Record set »
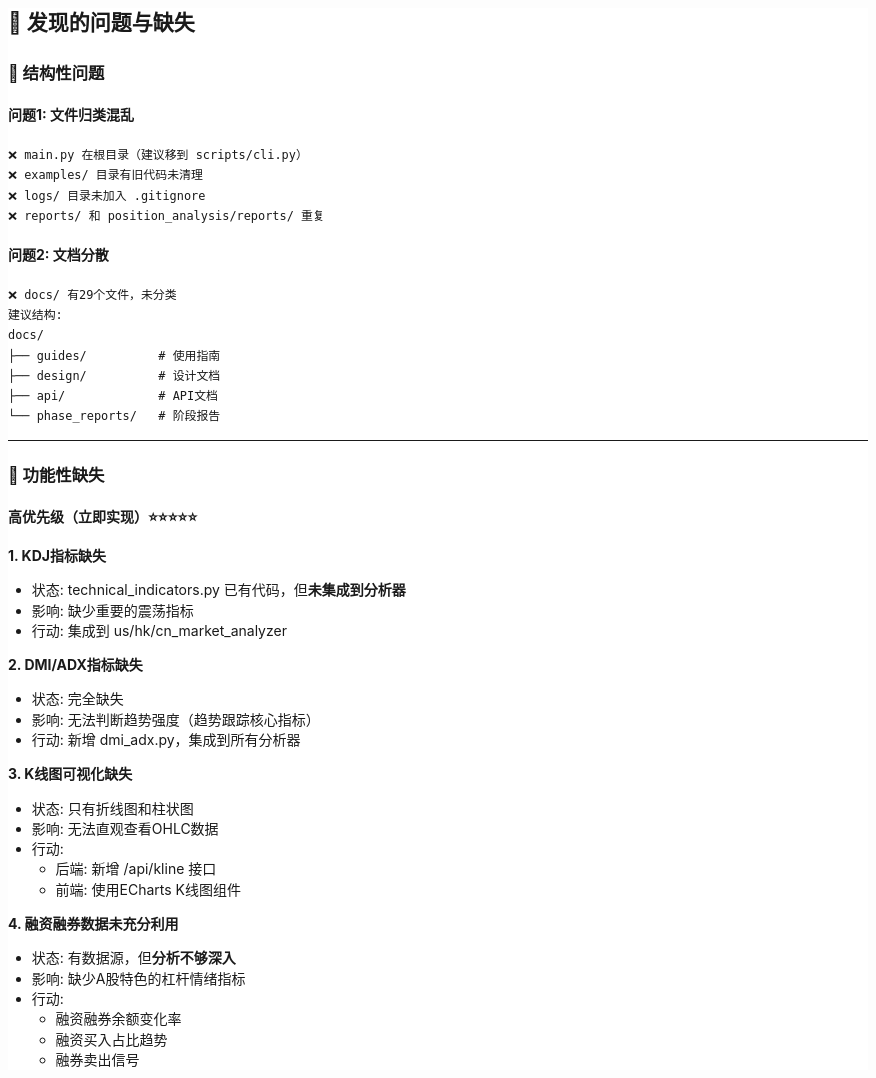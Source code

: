 
## 🚧 发现的问题与缺失

### 📂 结构性问题

#### 问题1: 文件归类混乱
```
❌ main.py 在根目录（建议移到 scripts/cli.py）
❌ examples/ 目录有旧代码未清理
❌ logs/ 目录未加入 .gitignore
❌ reports/ 和 position_analysis/reports/ 重复
```

#### 问题2: 文档分散
```
❌ docs/ 有29个文件，未分类
建议结构:
docs/
├── guides/          # 使用指南
├── design/          # 设计文档
├── api/             # API文档
└── phase_reports/   # 阶段报告
```

---

### 🔧 功能性缺失

#### 高优先级（立即实现）⭐⭐⭐⭐⭐

**1. KDJ指标缺失**
- 状态: technical_indicators.py 已有代码，但**未集成到分析器**
- 影响: 缺少重要的震荡指标
- 行动: 集成到 us/hk/cn_market_analyzer

**2. DMI/ADX指标缺失**
- 状态: 完全缺失
- 影响: 无法判断趋势强度（趋势跟踪核心指标）
- 行动: 新增 dmi_adx.py，集成到所有分析器

**3. K线图可视化缺失**
- 状态: 只有折线图和柱状图
- 影响: 无法直观查看OHLC数据
- 行动:
  - 后端: 新增 /api/kline 接口
  - 前端: 使用ECharts K线图组件

**4. 融资融券数据未充分利用**
- 状态: 有数据源，但**分析不够深入**
- 影响: 缺少A股特色的杠杆情绪指标
- 行动:
  - 融资融券余额变化率
  - 融资买入占比趋势
  - 融券卖出信号
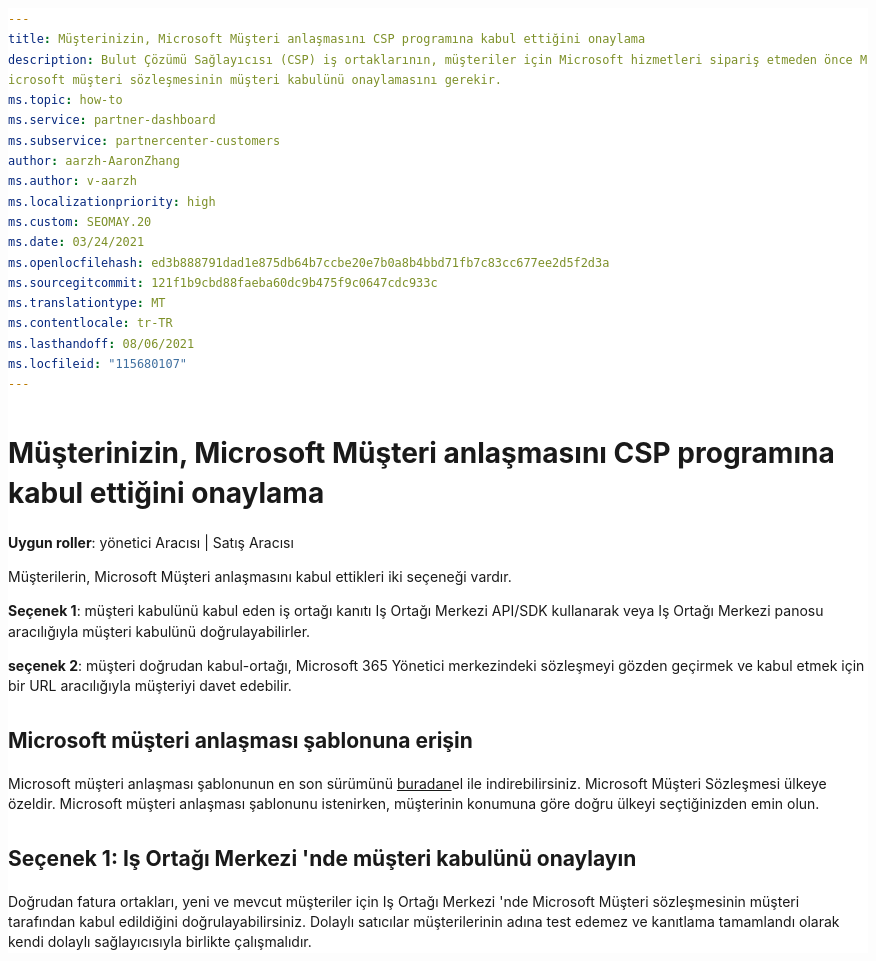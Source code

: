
 ```yaml
---
title: Müşterinizin, Microsoft Müşteri anlaşmasını CSP programına kabul ettiğini onaylama
description: Bulut Çözümü Sağlayıcısı (CSP) iş ortaklarının, müşteriler için Microsoft hizmetleri sipariş etmeden önce Microsoft müşteri sözleşmesinin müşteri kabulünü onaylamasını gerekir.
ms.topic: how-to
ms.service: partner-dashboard
ms.subservice: partnercenter-customers
author: aarzh-AaronZhang
ms.author: v-aarzh
ms.localizationpriority: high
ms.custom: SEOMAY.20
ms.date: 03/24/2021
ms.openlocfilehash: ed3b888791dad1e875db64b7ccbe20e7b0a8b4bbd71fb7c83cc677ee2d5f2d3a
ms.sourcegitcommit: 121f1b9cbd88faeba60dc9b475f9c0647cdc933c
ms.translationtype: MT
ms.contentlocale: tr-TR
ms.lasthandoff: 08/06/2021
ms.locfileid: "115680107"
---
```

# <a name="how-to-confirm-that-your-customer-has-accepted-the-microsoft-customer-agreement-to-the-csp-program"></a>Müşterinizin, Microsoft Müşteri anlaşmasını CSP programına kabul ettiğini onaylama

**Uygun roller**: yönetici Aracısı | Satış Aracısı


Müşterilerin, Microsoft Müşteri anlaşmasını kabul ettikleri iki seçeneği vardır.

**Seçenek 1**: müşteri kabulünü kabul eden iş ortağı kanıtı Iş Ortağı Merkezi API/SDK kullanarak veya Iş Ortağı Merkezi panosu aracılığıyla müşteri kabulünü doğrulayabilirler.

**seçenek 2**: müşteri doğrudan kabul-ortağı, Microsoft 365 Yönetici merkezindeki sözleşmeyi gözden geçirmek ve kabul etmek için bir URL aracılığıyla müşteriyi davet edebilir.

## <a name="access-microsoft-customer-agreement-template"></a>Microsoft müşteri anlaşması şablonuna erişin

Microsoft müşteri anlaşması şablonunun en son sürümünü [buradan](https://aka.ms/customeragreement)el ile indirebilirsiniz. Microsoft Müşteri Sözleşmesi ülkeye özeldir. Microsoft müşteri anlaşması şablonunu istenirken, müşterinin konumuna göre doğru ülkeyi seçtiğinizden emin olun.

## <a name="option-1-confirm-customer-acceptance-in-partner-center"></a>Seçenek 1: Iş Ortağı Merkezi 'nde müşteri kabulünü onaylayın

Doğrudan fatura ortakları, yeni ve mevcut müşteriler için Iş Ortağı Merkezi 'nde Microsoft Müşteri sözleşmesinin müşteri tarafından kabul edildiğini doğrulayabilirsiniz. Dolaylı satıcılar müşterilerinin adına test edemez ve kanıtlama tamamlandı olarak kendi dolaylı sağlayıcısıyla birlikte çalışmalıdır.
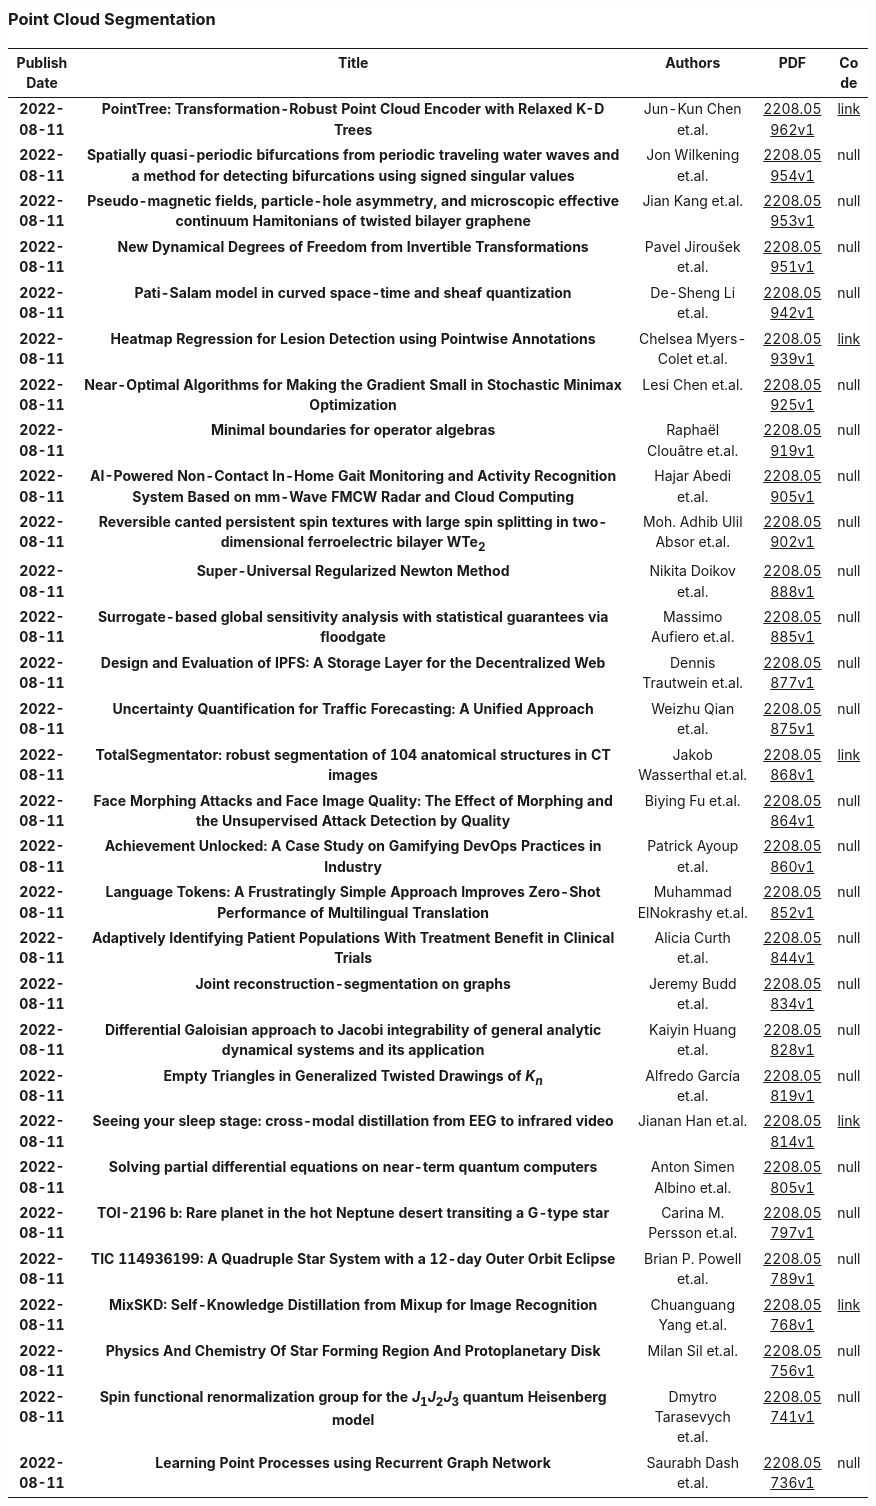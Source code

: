 ### Point Cloud Segmentation
|Publish Date|Title|Authors|PDF|Code|
| :---: | :---: | :---: | :---: | :---: |
|**2022-08-11**|**PointTree: Transformation-Robust Point Cloud Encoder with Relaxed K-D Trees**|Jun-Kun Chen et.al.|[2208.05962v1](http://arxiv.org/abs/2208.05962v1)|[link](https://github.com/immortalco/pointtree)|
|**2022-08-11**|**Spatially quasi-periodic bifurcations from periodic traveling water waves and a method for detecting bifurcations using signed singular values**|Jon Wilkening et.al.|[2208.05954v1](http://arxiv.org/abs/2208.05954v1)|null|
|**2022-08-11**|**Pseudo-magnetic fields, particle-hole asymmetry, and microscopic effective continuum Hamitonians of twisted bilayer graphene**|Jian Kang et.al.|[2208.05953v1](http://arxiv.org/abs/2208.05953v1)|null|
|**2022-08-11**|**New Dynamical Degrees of Freedom from Invertible Transformations**|Pavel Jiroušek et.al.|[2208.05951v1](http://arxiv.org/abs/2208.05951v1)|null|
|**2022-08-11**|**Pati-Salam model in curved space-time and sheaf quantization**|De-Sheng Li et.al.|[2208.05942v1](http://arxiv.org/abs/2208.05942v1)|null|
|**2022-08-11**|**Heatmap Regression for Lesion Detection using Pointwise Annotations**|Chelsea Myers-Colet et.al.|[2208.05939v1](http://arxiv.org/abs/2208.05939v1)|[link](https://github.com/chelseam-c/miccai2022-heatmap-lesion-detection)|
|**2022-08-11**|**Near-Optimal Algorithms for Making the Gradient Small in Stochastic Minimax Optimization**|Lesi Chen et.al.|[2208.05925v1](http://arxiv.org/abs/2208.05925v1)|null|
|**2022-08-11**|**Minimal boundaries for operator algebras**|Raphaël Clouâtre et.al.|[2208.05919v1](http://arxiv.org/abs/2208.05919v1)|null|
|**2022-08-11**|**AI-Powered Non-Contact In-Home Gait Monitoring and Activity Recognition System Based on mm-Wave FMCW Radar and Cloud Computing**|Hajar Abedi et.al.|[2208.05905v1](http://arxiv.org/abs/2208.05905v1)|null|
|**2022-08-11**|**Reversible canted persistent spin textures with large spin splitting in two-dimensional ferroelectric bilayer WTe$_{2}$**|Moh. Adhib Ulil Absor et.al.|[2208.05902v1](http://arxiv.org/abs/2208.05902v1)|null|
|**2022-08-11**|**Super-Universal Regularized Newton Method**|Nikita Doikov et.al.|[2208.05888v1](http://arxiv.org/abs/2208.05888v1)|null|
|**2022-08-11**|**Surrogate-based global sensitivity analysis with statistical guarantees via floodgate**|Massimo Aufiero et.al.|[2208.05885v1](http://arxiv.org/abs/2208.05885v1)|null|
|**2022-08-11**|**Design and Evaluation of IPFS: A Storage Layer for the Decentralized Web**|Dennis Trautwein et.al.|[2208.05877v1](http://arxiv.org/abs/2208.05877v1)|null|
|**2022-08-11**|**Uncertainty Quantification for Traffic Forecasting: A Unified Approach**|Weizhu Qian et.al.|[2208.05875v1](http://arxiv.org/abs/2208.05875v1)|null|
|**2022-08-11**|**TotalSegmentator: robust segmentation of 104 anatomical structures in CT images**|Jakob Wasserthal et.al.|[2208.05868v1](http://arxiv.org/abs/2208.05868v1)|[link](https://github.com/wasserth/totalsegmentator)|
|**2022-08-11**|**Face Morphing Attacks and Face Image Quality: The Effect of Morphing and the Unsupervised Attack Detection by Quality**|Biying Fu et.al.|[2208.05864v1](http://arxiv.org/abs/2208.05864v1)|null|
|**2022-08-11**|**Achievement Unlocked: A Case Study on Gamifying DevOps Practices in Industry**|Patrick Ayoup et.al.|[2208.05860v1](http://arxiv.org/abs/2208.05860v1)|null|
|**2022-08-11**|**Language Tokens: A Frustratingly Simple Approach Improves Zero-Shot Performance of Multilingual Translation**|Muhammad ElNokrashy et.al.|[2208.05852v1](http://arxiv.org/abs/2208.05852v1)|null|
|**2022-08-11**|**Adaptively Identifying Patient Populations With Treatment Benefit in Clinical Trials**|Alicia Curth et.al.|[2208.05844v1](http://arxiv.org/abs/2208.05844v1)|null|
|**2022-08-11**|**Joint reconstruction-segmentation on graphs**|Jeremy Budd et.al.|[2208.05834v1](http://arxiv.org/abs/2208.05834v1)|null|
|**2022-08-11**|**Differential Galoisian approach to Jacobi integrability of general analytic dynamical systems and its application**|Kaiyin Huang et.al.|[2208.05828v1](http://arxiv.org/abs/2208.05828v1)|null|
|**2022-08-11**|**Empty Triangles in Generalized Twisted Drawings of $K_n$**|Alfredo García et.al.|[2208.05819v1](http://arxiv.org/abs/2208.05819v1)|null|
|**2022-08-11**|**Seeing your sleep stage: cross-modal distillation from EEG to infrared video**|Jianan Han et.al.|[2208.05814v1](http://arxiv.org/abs/2208.05814v1)|[link](https://github.com/spiresearch/sacd)|
|**2022-08-11**|**Solving partial differential equations on near-term quantum computers**|Anton Simen Albino et.al.|[2208.05805v1](http://arxiv.org/abs/2208.05805v1)|null|
|**2022-08-11**|**TOI-2196 b: Rare planet in the hot Neptune desert transiting a G-type star**|Carina M. Persson et.al.|[2208.05797v1](http://arxiv.org/abs/2208.05797v1)|null|
|**2022-08-11**|**TIC 114936199: A Quadruple Star System with a 12-day Outer Orbit Eclipse**|Brian P. Powell et.al.|[2208.05789v1](http://arxiv.org/abs/2208.05789v1)|null|
|**2022-08-11**|**MixSKD: Self-Knowledge Distillation from Mixup for Image Recognition**|Chuanguang Yang et.al.|[2208.05768v1](http://arxiv.org/abs/2208.05768v1)|[link](https://github.com/winycg/self-kd-lib)|
|**2022-08-11**|**Physics And Chemistry Of Star Forming Region And Protoplanetary Disk**|Milan Sil et.al.|[2208.05756v1](http://arxiv.org/abs/2208.05756v1)|null|
|**2022-08-11**|**Spin functional renormalization group for the $J_{1}J_{2}J_{3}$ quantum Heisenberg model**|Dmytro Tarasevych et.al.|[2208.05741v1](http://arxiv.org/abs/2208.05741v1)|null|
|**2022-08-11**|**Learning Point Processes using Recurrent Graph Network**|Saurabh Dash et.al.|[2208.05736v1](http://arxiv.org/abs/2208.05736v1)|null|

Exercise requirements »
When the word "Detection" shows up in a line of the entries, pull that line out.

Finished task »
|**2022-08-11**|**Heatmap Regression for Lesion Detection using Pointwise Annotations**|Chelsea Myers-Colet et.al.|[2208.05939v1](http://arxiv.org/abs/2208.05939v1)|[link](https://github.com/chelseam-c/miccai2022-heatmap-lesion-detection)|
|**2022-08-11**|**Face Morphing Attacks and Face Image Quality: The Effect of Morphing and the Unsupervised Attack Detection by Quality**|Biying Fu et.al.|[2208.05864v1](http://arxiv.org/abs/2208.05864v1)|null|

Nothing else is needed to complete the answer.